:: Listed records ::

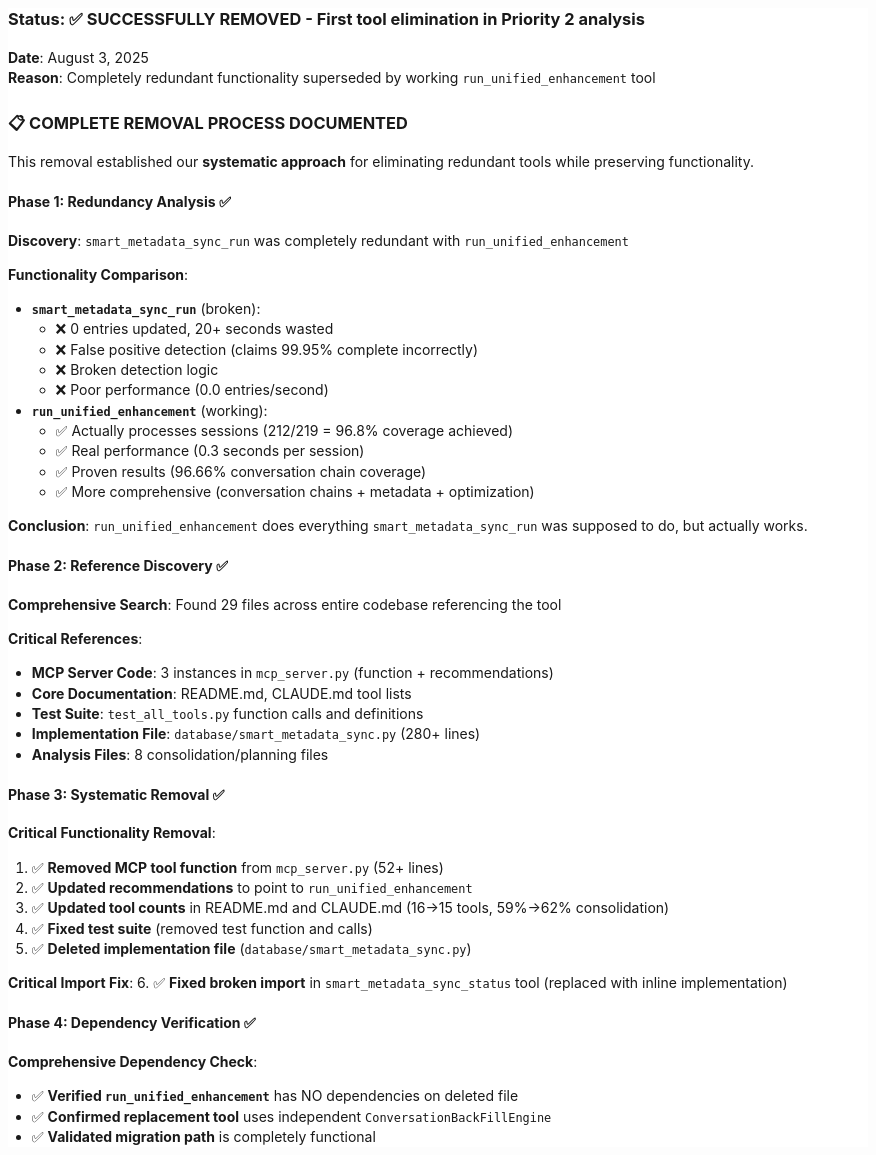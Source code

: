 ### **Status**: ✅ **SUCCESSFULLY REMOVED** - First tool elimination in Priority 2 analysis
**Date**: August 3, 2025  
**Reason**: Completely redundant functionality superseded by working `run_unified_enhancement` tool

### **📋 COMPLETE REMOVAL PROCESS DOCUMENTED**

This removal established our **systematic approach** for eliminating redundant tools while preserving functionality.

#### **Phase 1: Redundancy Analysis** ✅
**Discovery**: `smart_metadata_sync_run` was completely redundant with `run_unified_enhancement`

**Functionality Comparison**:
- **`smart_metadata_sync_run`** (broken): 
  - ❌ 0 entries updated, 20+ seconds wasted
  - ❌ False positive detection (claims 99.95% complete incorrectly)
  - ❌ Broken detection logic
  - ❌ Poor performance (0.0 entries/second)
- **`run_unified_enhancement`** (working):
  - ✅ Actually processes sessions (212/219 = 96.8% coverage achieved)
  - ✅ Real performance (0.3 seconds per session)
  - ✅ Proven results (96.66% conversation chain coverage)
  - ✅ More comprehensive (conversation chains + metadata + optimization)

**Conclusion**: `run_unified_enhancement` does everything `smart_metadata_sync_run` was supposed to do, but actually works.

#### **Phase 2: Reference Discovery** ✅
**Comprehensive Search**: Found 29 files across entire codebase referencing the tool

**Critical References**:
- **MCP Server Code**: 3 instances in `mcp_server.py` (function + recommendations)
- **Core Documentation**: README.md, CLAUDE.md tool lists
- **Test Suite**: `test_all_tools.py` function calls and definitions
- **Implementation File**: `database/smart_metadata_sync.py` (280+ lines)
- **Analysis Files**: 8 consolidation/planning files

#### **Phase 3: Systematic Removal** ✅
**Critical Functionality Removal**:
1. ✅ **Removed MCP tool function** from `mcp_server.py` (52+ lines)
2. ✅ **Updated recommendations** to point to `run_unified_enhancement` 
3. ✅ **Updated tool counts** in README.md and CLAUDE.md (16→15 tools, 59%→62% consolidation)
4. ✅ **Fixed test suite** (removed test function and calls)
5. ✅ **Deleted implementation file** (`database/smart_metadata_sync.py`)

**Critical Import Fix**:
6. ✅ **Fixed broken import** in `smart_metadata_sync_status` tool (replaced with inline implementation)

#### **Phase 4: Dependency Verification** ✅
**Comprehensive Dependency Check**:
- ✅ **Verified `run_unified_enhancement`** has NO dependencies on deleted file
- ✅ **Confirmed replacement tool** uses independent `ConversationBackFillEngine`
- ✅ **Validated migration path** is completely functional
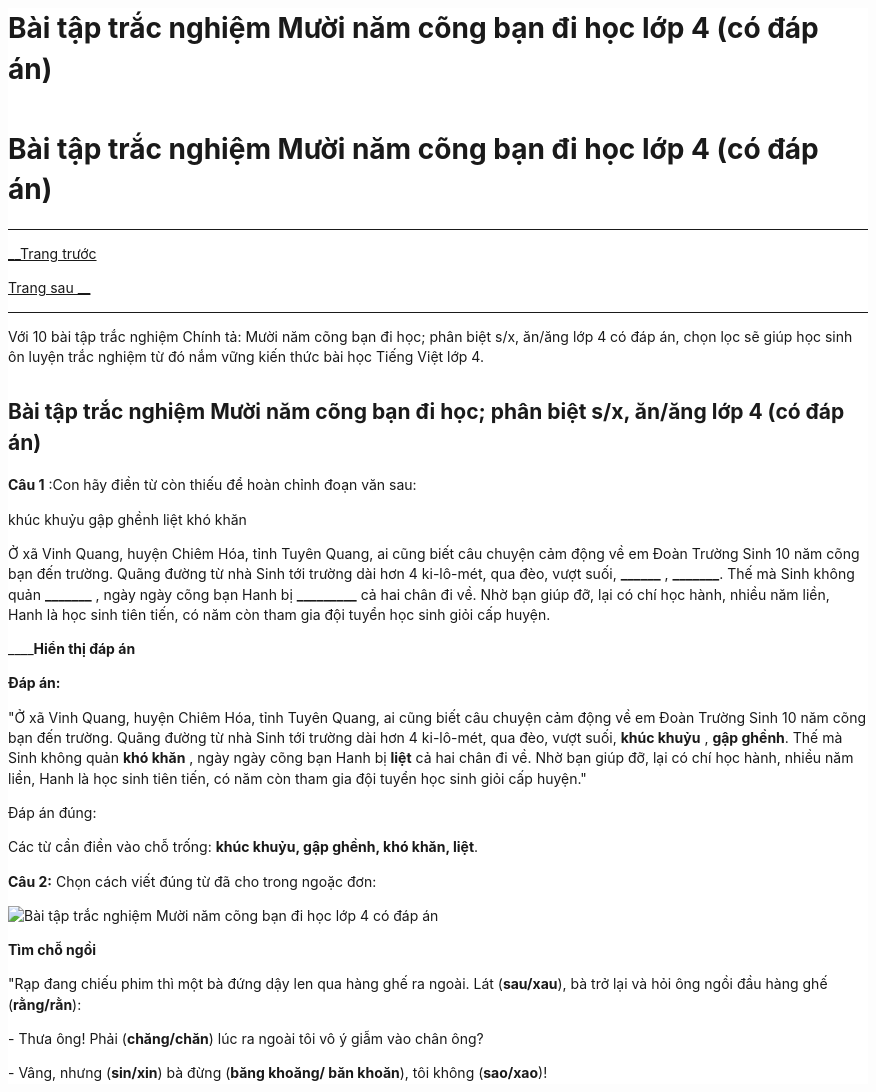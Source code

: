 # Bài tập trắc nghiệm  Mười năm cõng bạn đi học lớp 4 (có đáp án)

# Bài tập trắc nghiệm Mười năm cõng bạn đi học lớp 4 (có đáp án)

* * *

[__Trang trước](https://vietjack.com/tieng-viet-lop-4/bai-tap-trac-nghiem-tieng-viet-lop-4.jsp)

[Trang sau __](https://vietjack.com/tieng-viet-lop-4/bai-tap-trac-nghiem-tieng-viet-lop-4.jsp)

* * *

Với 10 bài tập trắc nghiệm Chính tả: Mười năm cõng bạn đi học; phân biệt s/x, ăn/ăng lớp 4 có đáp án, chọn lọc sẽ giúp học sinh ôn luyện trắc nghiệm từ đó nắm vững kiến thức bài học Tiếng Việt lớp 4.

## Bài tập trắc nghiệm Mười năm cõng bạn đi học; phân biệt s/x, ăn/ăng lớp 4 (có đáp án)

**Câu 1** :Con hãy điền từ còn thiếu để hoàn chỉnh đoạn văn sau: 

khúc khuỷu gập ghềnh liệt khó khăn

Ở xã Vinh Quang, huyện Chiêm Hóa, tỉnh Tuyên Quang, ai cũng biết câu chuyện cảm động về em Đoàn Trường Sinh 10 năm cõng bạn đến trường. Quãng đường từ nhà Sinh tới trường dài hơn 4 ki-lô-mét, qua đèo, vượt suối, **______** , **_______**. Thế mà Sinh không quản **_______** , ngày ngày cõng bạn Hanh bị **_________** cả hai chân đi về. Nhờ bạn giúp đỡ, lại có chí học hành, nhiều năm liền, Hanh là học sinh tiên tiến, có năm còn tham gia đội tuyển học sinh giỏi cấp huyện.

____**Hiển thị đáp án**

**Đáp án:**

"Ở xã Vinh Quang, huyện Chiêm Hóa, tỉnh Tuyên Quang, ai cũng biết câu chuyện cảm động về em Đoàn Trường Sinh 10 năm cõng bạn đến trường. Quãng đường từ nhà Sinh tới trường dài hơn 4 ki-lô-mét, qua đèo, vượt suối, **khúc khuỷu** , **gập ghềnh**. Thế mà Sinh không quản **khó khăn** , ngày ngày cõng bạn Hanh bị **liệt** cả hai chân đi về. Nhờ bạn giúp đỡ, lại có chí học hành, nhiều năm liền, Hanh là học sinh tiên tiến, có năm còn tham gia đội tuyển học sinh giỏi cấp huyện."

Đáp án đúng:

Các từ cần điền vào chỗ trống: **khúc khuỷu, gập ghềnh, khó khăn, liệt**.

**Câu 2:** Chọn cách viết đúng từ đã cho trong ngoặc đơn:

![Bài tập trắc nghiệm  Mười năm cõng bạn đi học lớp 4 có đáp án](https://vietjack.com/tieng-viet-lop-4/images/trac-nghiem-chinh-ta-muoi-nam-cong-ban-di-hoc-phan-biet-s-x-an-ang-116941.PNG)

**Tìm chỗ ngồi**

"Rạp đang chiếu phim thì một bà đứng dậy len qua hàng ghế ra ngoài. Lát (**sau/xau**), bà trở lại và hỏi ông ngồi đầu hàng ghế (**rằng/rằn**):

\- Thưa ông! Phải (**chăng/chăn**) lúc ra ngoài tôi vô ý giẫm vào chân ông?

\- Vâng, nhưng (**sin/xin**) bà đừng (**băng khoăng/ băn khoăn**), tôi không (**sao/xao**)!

:::

Pull every line that holds the string "lines" out of the records.

▸ **Reply**
- **Implementation File**: `database/smart_metadata_sync.py` (280+ lines)
1. ✅ **Removed MCP tool function** from `mcp_server.py` (52+ lines)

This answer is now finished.